Alors, les configurations spatiales traditionnelles – salles de cours, amphithéâtres, laboratoires, bureaux, centres de ressources, etc. – sont souvent réinterrogées. Et penser d’autres configurations devient un défi porteur d’enjeux fondamentaux qui nécessitent de concevoir des  projets tournés vers l’avenir : les nouveaux lieux d’apprentissage, à travers leurs formations et leurs architectures, devront former des étudiants qui développeront leur liberté, leur autonomie de pensée, leurs capacités de création de manières individuelles et collectives.

 

Les espaces de travail, mais aussi les espaces de circulations et les lieux de vie doivent être conçus dans une optique globale d’ouverture, de créativité et de rencontres informelles : des lieux d’enseignement mais aussi des lieux de vie et de rencontre où l’on va réfléchir, créer des réseaux, partager des expériences… Imaginer le monde de demain !

 

Les pistes de réflexion pour des innovations sont nombreuses : frontières entre travail et détente ; place du collaboratif et de l’interdisciplinarité ; exploration de l’entre-deux, entre « virtuel » et « réel » ; etc.
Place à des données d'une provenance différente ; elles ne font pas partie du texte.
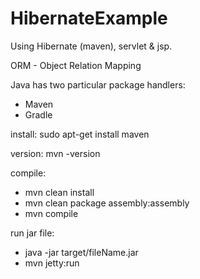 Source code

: # HibernateExample
Using Hibernate (maven), servlet &amp; jsp.

ORM - Object Relation Mapping

Java has two particular package handlers:
 - Maven
 - Gradle

install: sudo apt-get install maven

version: mvn -version

compile:
- mvn clean install
- mvn clean package assembly:assembly
- mvn compile
 
run jar file:
- java -jar target/fileName.jar
- mvn jetty:run
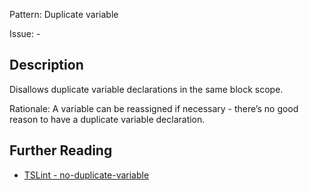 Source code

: Pattern: Duplicate variable

Issue: -

## Description

Disallows duplicate variable declarations in the same block scope.  
  
Rationale: A variable can be reassigned if necessary - there’s no good reason to have a duplicate variable declaration.

## Further Reading

* [TSLint - no-duplicate-variable](https://palantir.github.io/tslint/rules/no-duplicate-variable) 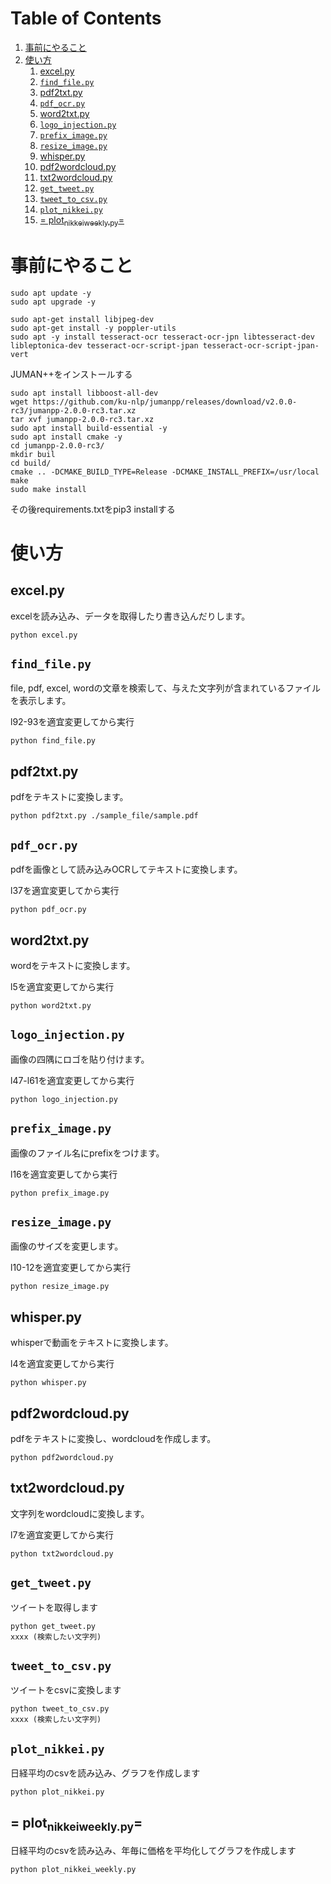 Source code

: 
# Table of Contents

1.  [事前にやること](#org4393e9e)
2.  [使い方](#org2c8971d)
    1.  [excel.py](#org55e06d6)
    2.  [`find_file.py`](#org6053e01)
    3.  [pdf2txt.py](#org6b742bc)
    4.  [`pdf_ocr.py`](#org208a5aa)
    5.  [word2txt.py](#orgd3fdc91)
    6.  [`logo_injection.py`](#orgbfa7c8f)
    7.  [`prefix_image.py`](#org3908978)
    8.  [`resize_image.py`](#orgd7877c2)
    9.  [whisper.py](#orgd7dd5cb)
    10. [pdf2wordcloud.py](#org777079e)
    11. [txt2wordcloud.py](#org8c1710e)
    12. [`get_tweet.py`](#org909dc78)
    13. [`tweet_to_csv.py`](#org915754f)
    14. [`plot_nikkei.py`](#orga837893)
    15. [= plot<sub>nikkei</sub><sub>weekly.py</sub>=](#org9ecc83e)


<a id="org4393e9e"></a>

# 事前にやること

    sudo apt update -y
    sudo apt upgrade -y

    sudo apt-get install libjpeg-dev
    sudo apt-get install -y poppler-utils
    sudo apt -y install tesseract-ocr tesseract-ocr-jpn libtesseract-dev libleptonica-dev tesseract-ocr-script-jpan tesseract-ocr-script-jpan-vert 

JUMAN++をインストールする

    sudo apt install libboost-all-dev
    wget https://github.com/ku-nlp/jumanpp/releases/download/v2.0.0-rc3/jumanpp-2.0.0-rc3.tar.xz
    tar xvf jumanpp-2.0.0-rc3.tar.xz
    sudo apt install build-essential -y
    sudo apt install cmake -y
    cd jumanpp-2.0.0-rc3/
    mkdir buil
    cd build/
    cmake .. -DCMAKE_BUILD_TYPE=Release -DCMAKE_INSTALL_PREFIX=/usr/local
    make
    sudo make install

その後requirements.txtをpip3 installする


<a id="org2c8971d"></a>

# 使い方


<a id="org55e06d6"></a>

## excel.py

excelを読み込み、データを取得したり書き込んだりします。

    python excel.py


<a id="org6053e01"></a>

## `find_file.py`

file, pdf, excel, wordの文章を検索して、与えた文字列が含まれているファイルを表示します。

l92-93を適宜変更してから実行

    python find_file.py


<a id="org6b742bc"></a>

## pdf2txt.py

pdfをテキストに変換します。

    python pdf2txt.py ./sample_file/sample.pdf


<a id="org208a5aa"></a>

## `pdf_ocr.py`

pdfを画像として読み込みOCRしてテキストに変換します。

l37を適宜変更してから実行

    python pdf_ocr.py


<a id="orgd3fdc91"></a>

## word2txt.py

wordをテキストに変換します。

l5を適宜変更してから実行

    python word2txt.py


<a id="orgbfa7c8f"></a>

## `logo_injection.py`

画像の四隅にロゴを貼り付けます。

l47-l61を適宜変更してから実行

    python logo_injection.py


<a id="org3908978"></a>

## `prefix_image.py`

画像のファイル名にprefixをつけます。

l16を適宜変更してから実行

    python prefix_image.py


<a id="orgd7877c2"></a>

## `resize_image.py`

画像のサイズを変更します。

l10-12を適宜変更してから実行

    python resize_image.py


<a id="orgd7dd5cb"></a>

## whisper.py

whisperで動画をテキストに変換します。

l4を適宜変更してから実行

    python whisper.py


<a id="org777079e"></a>

## pdf2wordcloud.py

pdfをテキストに変換し、wordcloudを作成します。

    python pdf2wordcloud.py


<a id="org8c1710e"></a>

## txt2wordcloud.py

文字列をwordcloudに変換します。

l7を適宜変更してから実行

    python txt2wordcloud.py


<a id="org909dc78"></a>

## `get_tweet.py`

ツイートを取得します

    python get_tweet.py
    xxxx (検索したい文字列)


<a id="org915754f"></a>

## `tweet_to_csv.py`

ツイートをcsvに変換します

    python tweet_to_csv.py
    xxxx (検索したい文字列)


<a id="orga837893"></a>

## `plot_nikkei.py`

日経平均のcsvを読み込み、グラフを作成します

    python plot_nikkei.py


<a id="org9ecc83e"></a>

## = plot<sub>nikkei</sub><sub>weekly.py</sub>=

日経平均のcsvを読み込み、年毎に価格を平均化してグラフを作成します

    python plot_nikkei_weekly.py

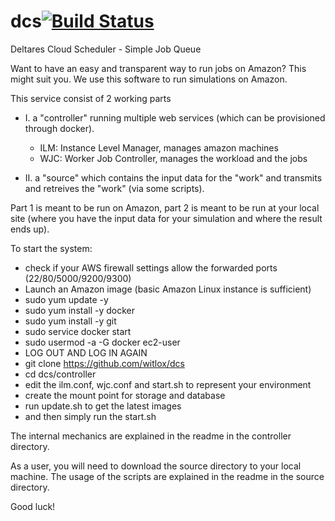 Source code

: # dcs[![Build Status](https://travis-ci.org/witlox/dcs.svg?branch=master)](https://travis-ci.org/witlox/dcs)
Deltares Cloud Scheduler - Simple Job Queue

Want to have an easy and transparent way to run jobs on Amazon? This might suit you.
We use this software to run simulations on Amazon.

This service consist of 2 working parts
- I. a "controller" running multiple web services (which can be provisioned through docker).
  - ILM: Instance Level Manager, manages amazon machines
  - WJC: Worker Job Controller, manages the workload and the jobs

- II. a "source" which contains the input data for the "work" and transmits and retreives the "work" (via some scripts).

Part 1 is meant to be run on Amazon, part 2 is meant to be run at your local site (where you have the input data for your simulation and where the result ends up).

To start the system:
- check if your AWS firewall settings allow the forwarded ports (22/80/5000/9200/9300)
- Launch an Amazon image (basic Amazon Linux instance is sufficient)
- sudo yum update -y
- sudo yum install -y docker
- sudo yum install -y git
- sudo service docker start
- sudo usermod -a -G docker ec2-user
- LOG OUT AND LOG IN AGAIN
- git clone https://github.com/witlox/dcs
- cd dcs/controller
- edit the ilm.conf, wjc.conf and start.sh to represent your environment
- create the mount point for storage and database
- run update.sh to get the latest images
- and then simply run the start.sh

The internal mechanics are explained in the readme in the controller directory.

As a user, you will need to download the source directory to your local machine. The usage of the scripts are explained in the readme in the source directory.

Good luck!
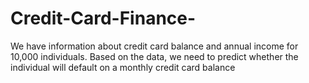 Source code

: # Credit-Card-Finance-
We have information about credit card balance and annual income for 10,000 individuals. Based on the data, we need to predict whether the individual will default on a monthly credit card balance
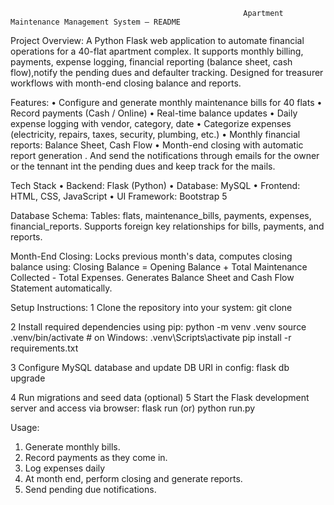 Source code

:                                                         Apartment Maintenance Management System — README
 Project Overview:
   A Python Flask web application to automate financial operations for a 40-flat apartment complex. It supports monthly billing, payments, expense logging, financial reporting (balance sheet, cash flow),notify the pending dues and defaulter tracking. Designed for treasurer workflows with month-end closing balance and reports.
   
 Features:
   • Configure and generate monthly maintenance bills for 40 flats
   • Record payments (Cash / Online)
   • Real-time balance updates 
   • Daily expense logging with vendor, category, date
   • Categorize expenses (electricity, repairs, taxes, security, plumbing, etc.)
   • Monthly financial reports: Balance Sheet, Cash Flow
   • Month-end closing with automatic report generation
   . And send the notifications through emails for the owner or the tennant int the pending dues and keep track for the mails.
   
 Tech Stack
   • Backend: Flask (Python)
   • Database: MySQL
   • Frontend: HTML, CSS, JavaScript
   • UI Framework: Bootstrap 5
   
 Database Schema:
   Tables: flats, maintenance_bills, payments, expenses, financial_reports. Supports foreign key relationships for bills, payments, and reports.
   
 Month-End Closing:
   Locks previous month's data, computes closing balance using: Closing Balance = Opening Balance + Total Maintenance Collected - Total Expenses. 
   Generates Balance Sheet and Cash Flow Statement automatically.
   
 Setup Instructions:
  1 Clone the repository into your system:
    git clone [<repo-url>](https://github.com/namburusowjanya/flask_apart)
    
 2 Install required dependencies using pip:
    python -m venv .venv
    source .venv/bin/activate    # on Windows: .venv\Scripts\activate
    pip install -r requirements.txt

 3 Configure MySQL database and update DB URI in config:
   flask db upgrade
 
 4 Run migrations and seed data (optional)
 5 Start the Flask development server and access via browser:
   flask run (or) python run.py
   
 Usage:
 1. Generate monthly bills.
 2. Record payments as they come in.
 3. Log expenses daily
 4. At month end, perform closing and generate reports. 
 5. Send pending due notifications.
A titre d’exemple les salles de classe sont à repenser avec une remise en question de la « pédagogie du face à face » et une émergence de celle du « côte à côte » ; on voit déjà le recours à des orientations multiples des élèves dans la salle, avec écrans et projections dans les quatre directions. Un autre exemple est la conception des espaces d’accueil qui doivent être repensés avec la combinaison des informations physiques et numériques.

 

Enfin, nous croyons aussi que les questionnements pédagogiques seront enrichis par d’autres dimensions, à intégrer en amont de la conception des projets : il s’agit d’imaginer des lieux qui développent aussi chez l’étudiant la dimension humaine, le savoir être, le savoir échanger… des espaces capables de stimuler les capacités de création, d’innovation, de fabrication. Cela implique davantage de mobilité, ainsi que de nouveaux types d’espaces, aptes à prendre en charge diverses activités et à offrir une liberté en termes de positions et de « présences » (virtuelles ou non)…

 

 

 

DES ESPACES OUVERTS, ADAPTABLES ET EVOLUTIFS : DES ECOSYSTEMES

 

Pour inciter et favoriser les échanges formels et informels, pour s’ouvrir à de nouveaux modes de vie, de travail et d’apprentissage, pour accompagner la porosité des limites entre travail et détente, pour ménager sa place à l’indéterminé, etc. les nouveaux lieux doivent aller au-delà des programmes traditionnels, notamment en termes d’ouverture, de surfaces, d’adaptabilité et d’évolutivité. Accompagner l’évolution des comportements et des usages, c’est aussi parler de durable. L’attention portée à la structure et à son adaptabilité anticipe les futures réappropriations du bâti dans quinze, dans trente ans. Il s’agit pour SCAU d’une recherche qui concerne l’ensemble des projets d’architecture, et non pas seulement ceux éducatifs : l’agence élabore par exemple actuellement un nouveau modèle de stade qui évoluerait avec le temps pour devenir une vraie pièce urbaine dans la ville avec des usages multiples et non le lieu sous-occupé et coûteux que sont les stades actuellement.

 

Pour cela, SCAU recherche à travers ses derniers projets à créer les conditions d’une dynamique vivante qui s’inspire des écosystèmes. L’écosystème des récifs coralliens est un exemple particulièrement instructif.

 

A l’image du corail, les lieux peuvent être des êtres vivants dont l’exosquelette (l’architecture) doit permettre de vivre en symbiose avec de nombreux êtres dans une relation dynamique,  mouvante et créatrice. Cette dynamique a conféré aux coraux une résilience écologique bien particulière à travers les millénaires : l’être vivant le plus ancien de la planète n’a pas suivi les mutations génétiques mais s’est adapté à travers les millénaires en faisant évoluer son écosystème, ses échanges avec ses partenaires, son milieu.

 

Enfin entre technologie et nature, l’approche des projets doit dépasser les stricts enjeux bâtimentaires et créer « un état d’esprit », dans une démarche de responsabilité de chacun, environnementale  et sociétale. Il s’agit  de

« former de nouvelles générations qui s’engagent à travers le monde, dans de nouvelles façons de vivre, de penser, de travailler, de créer, de consommer, plus respectueuses et responsables ».